• [What you are asked to do]:
The reply must contain all of the records, unchanged.

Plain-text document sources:
________________________________________
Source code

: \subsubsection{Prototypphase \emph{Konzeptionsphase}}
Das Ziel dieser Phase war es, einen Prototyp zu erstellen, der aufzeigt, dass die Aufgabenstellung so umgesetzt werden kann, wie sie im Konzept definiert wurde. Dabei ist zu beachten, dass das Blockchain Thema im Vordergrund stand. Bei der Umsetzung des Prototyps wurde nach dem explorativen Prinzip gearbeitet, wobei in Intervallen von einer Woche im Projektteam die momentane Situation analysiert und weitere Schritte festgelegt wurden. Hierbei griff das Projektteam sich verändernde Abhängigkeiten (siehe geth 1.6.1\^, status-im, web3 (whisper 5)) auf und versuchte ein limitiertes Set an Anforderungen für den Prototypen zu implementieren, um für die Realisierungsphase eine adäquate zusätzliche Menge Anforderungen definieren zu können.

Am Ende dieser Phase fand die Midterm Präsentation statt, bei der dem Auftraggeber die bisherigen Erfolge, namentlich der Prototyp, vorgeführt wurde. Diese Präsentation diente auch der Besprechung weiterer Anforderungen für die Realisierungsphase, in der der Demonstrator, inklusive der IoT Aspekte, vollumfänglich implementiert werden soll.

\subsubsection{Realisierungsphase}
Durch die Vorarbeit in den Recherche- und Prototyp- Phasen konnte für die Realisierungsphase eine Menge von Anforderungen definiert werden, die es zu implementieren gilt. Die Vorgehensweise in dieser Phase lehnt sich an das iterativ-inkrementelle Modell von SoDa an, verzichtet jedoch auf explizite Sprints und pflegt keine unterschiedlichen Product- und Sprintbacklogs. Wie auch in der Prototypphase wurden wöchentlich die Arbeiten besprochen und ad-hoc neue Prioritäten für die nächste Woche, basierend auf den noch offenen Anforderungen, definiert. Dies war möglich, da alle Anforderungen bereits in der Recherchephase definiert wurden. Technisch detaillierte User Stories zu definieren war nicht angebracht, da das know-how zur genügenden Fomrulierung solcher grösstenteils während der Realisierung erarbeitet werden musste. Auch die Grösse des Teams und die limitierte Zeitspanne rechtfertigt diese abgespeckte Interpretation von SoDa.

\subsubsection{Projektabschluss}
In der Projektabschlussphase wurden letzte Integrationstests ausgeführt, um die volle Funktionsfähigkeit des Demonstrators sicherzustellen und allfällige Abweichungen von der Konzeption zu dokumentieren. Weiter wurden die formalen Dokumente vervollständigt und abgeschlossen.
________________________________________
• [Solution for this problem]:
Source code

: \subsubsection{Prototypphase \emph{Konzeptionsphase}}
Das Ziel dieser Phase war es, einen Prototyp zu erstellen, der aufzeigt, dass die Aufgabenstellung so umgesetzt werden kann, wie sie im Konzept definiert wurde. Dabei ist zu beachten, dass das Blockchain Thema im Vordergrund stand. Bei der Umsetzung des Prototyps wurde nach dem explorativen Prinzip gearbeitet, wobei in Intervallen von einer Woche im Projektteam die momentane Situation analysiert und weitere Schritte festgelegt wurden. Hierbei griff das Projektteam sich verändernde Abhängigkeiten (siehe geth 1.6.1\^, status-im, web3 (whisper 5)) auf und versuchte ein limitiertes Set an Anforderungen für den Prototypen zu implementieren, um für die Realisierungsphase eine adäquate zusätzliche Menge Anforderungen definieren zu können.

Am Ende dieser Phase fand die Midterm Präsentation statt, bei der dem Auftraggeber die bisherigen Erfolge, namentlich der Prototyp, vorgeführt wurde. Diese Präsentation diente auch der Besprechung weiterer Anforderungen für die Realisierungsphase, in der der Demonstrator, inklusive der IoT Aspekte, vollumfänglich implementiert werden soll.

\subsubsection{Realisierungsphase}
Durch die Vorarbeit in den Recherche- und Prototyp- Phasen konnte für die Realisierungsphase eine Menge von Anforderungen definiert werden, die es zu implementieren gilt. Die Vorgehensweise in dieser Phase lehnt sich an das iterativ-inkrementelle Modell von SoDa an, verzichtet jedoch auf explizite Sprints und pflegt keine unterschiedlichen Product- und Sprintbacklogs. Wie auch in der Prototypphase wurden wöchentlich die Arbeiten besprochen und ad-hoc neue Prioritäten für die nächste Woche, basierend auf den noch offenen Anforderungen, definiert. Dies war möglich, da alle Anforderungen bereits in der Recherchephase definiert wurden. Technisch detaillierte User Stories zu definieren war nicht angebracht, da das know-how zur genügenden Fomrulierung solcher grösstenteils während der Realisierung erarbeitet werden musste. Auch die Grösse des Teams und die limitierte Zeitspanne rechtfertigt diese abgespeckte Interpretation von SoDa.

\subsubsection{Projektabschluss}
In der Projektabschlussphase wurden letzte Integrationstests ausgeführt, um die volle Funktionsfähigkeit des Demonstrators sicherzustellen und allfällige Abweichungen von der Konzeption zu dokumentieren. Weiter wurden die formalen Dokumente vervollständigt und abgeschlossen.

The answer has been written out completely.